# [What you have to do]
Within the entries below, find each line containing the word "assets" and copy it.

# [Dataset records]
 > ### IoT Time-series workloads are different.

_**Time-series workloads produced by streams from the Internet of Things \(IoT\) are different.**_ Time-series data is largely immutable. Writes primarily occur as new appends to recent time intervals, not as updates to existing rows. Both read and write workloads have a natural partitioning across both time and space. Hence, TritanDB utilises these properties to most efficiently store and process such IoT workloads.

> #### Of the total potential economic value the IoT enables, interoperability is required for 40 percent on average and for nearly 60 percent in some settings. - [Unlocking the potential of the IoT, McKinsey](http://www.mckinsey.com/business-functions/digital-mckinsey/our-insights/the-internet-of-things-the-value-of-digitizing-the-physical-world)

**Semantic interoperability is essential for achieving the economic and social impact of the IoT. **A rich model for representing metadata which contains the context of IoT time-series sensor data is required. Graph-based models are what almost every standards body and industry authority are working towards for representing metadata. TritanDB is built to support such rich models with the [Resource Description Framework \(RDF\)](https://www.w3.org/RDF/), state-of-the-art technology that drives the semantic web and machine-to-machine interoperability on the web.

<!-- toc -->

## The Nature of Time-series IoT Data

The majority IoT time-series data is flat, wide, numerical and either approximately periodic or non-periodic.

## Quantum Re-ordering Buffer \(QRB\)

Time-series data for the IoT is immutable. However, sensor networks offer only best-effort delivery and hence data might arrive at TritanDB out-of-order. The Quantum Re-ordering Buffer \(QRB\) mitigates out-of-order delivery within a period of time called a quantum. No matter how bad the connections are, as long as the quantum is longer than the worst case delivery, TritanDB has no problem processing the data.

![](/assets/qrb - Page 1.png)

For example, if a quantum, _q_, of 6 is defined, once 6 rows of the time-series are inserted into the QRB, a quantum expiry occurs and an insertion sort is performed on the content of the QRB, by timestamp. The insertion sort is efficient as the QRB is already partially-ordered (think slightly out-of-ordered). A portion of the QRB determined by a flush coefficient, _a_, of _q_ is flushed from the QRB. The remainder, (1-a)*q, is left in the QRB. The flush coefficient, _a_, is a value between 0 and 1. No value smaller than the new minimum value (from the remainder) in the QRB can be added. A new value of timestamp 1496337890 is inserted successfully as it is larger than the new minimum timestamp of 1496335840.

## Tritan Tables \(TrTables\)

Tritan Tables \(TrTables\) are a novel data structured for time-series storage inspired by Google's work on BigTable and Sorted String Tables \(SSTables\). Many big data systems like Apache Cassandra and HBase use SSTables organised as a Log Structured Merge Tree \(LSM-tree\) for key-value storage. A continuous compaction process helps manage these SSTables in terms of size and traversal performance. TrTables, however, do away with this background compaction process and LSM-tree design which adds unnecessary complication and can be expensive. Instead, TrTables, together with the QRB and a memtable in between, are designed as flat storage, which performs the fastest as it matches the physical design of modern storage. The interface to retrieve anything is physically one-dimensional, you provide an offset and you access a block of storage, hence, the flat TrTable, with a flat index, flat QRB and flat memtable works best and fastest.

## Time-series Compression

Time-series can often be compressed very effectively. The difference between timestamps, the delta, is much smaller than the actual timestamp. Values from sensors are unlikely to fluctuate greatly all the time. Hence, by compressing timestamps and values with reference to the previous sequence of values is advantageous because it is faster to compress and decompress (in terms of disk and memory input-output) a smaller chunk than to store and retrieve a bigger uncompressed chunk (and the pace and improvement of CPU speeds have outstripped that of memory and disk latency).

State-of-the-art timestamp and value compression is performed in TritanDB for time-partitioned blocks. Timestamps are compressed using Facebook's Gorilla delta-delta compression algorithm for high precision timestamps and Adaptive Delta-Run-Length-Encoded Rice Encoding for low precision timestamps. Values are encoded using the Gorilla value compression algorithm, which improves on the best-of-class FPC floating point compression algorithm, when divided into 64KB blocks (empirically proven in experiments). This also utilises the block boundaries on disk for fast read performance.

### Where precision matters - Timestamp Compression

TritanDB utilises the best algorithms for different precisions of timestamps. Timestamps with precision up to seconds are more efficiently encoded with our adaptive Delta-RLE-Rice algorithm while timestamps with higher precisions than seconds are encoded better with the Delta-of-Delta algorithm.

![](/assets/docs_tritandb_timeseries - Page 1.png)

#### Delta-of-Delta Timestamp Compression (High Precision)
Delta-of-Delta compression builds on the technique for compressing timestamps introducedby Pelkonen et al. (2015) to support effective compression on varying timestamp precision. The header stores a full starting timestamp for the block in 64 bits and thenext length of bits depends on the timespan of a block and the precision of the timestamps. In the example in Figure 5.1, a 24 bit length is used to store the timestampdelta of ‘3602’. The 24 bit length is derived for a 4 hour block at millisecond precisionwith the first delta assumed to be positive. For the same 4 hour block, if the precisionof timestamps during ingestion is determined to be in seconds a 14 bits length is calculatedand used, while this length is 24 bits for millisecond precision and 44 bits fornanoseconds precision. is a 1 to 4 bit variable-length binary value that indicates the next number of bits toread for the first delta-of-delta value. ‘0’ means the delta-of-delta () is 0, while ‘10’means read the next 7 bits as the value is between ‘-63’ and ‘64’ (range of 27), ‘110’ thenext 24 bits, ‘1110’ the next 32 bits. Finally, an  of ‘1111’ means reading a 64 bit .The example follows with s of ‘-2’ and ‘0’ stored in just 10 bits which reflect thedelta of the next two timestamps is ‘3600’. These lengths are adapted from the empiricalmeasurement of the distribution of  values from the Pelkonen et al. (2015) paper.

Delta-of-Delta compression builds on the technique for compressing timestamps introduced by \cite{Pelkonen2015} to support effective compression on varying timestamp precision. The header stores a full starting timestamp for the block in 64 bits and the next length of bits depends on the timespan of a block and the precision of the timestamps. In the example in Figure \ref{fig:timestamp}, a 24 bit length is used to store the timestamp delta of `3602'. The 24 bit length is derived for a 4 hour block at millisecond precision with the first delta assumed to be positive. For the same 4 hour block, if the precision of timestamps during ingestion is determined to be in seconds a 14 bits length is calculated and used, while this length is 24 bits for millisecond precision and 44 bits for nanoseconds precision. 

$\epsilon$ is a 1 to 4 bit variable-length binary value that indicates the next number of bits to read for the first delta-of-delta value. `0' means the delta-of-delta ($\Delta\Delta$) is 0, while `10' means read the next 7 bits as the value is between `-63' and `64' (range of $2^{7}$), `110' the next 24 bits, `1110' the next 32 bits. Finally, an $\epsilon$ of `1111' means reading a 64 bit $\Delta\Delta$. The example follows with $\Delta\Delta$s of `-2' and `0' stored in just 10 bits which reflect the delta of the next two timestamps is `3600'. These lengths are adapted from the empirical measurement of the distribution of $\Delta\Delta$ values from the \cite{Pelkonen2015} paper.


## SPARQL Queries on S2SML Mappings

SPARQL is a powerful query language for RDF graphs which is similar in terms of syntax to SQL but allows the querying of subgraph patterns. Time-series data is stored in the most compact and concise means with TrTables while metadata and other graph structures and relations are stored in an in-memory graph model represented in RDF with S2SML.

# [Response]
![](/assets/qrb - Page 1.png)
![](/assets/docs_tritandb_timeseries - Page 1.png)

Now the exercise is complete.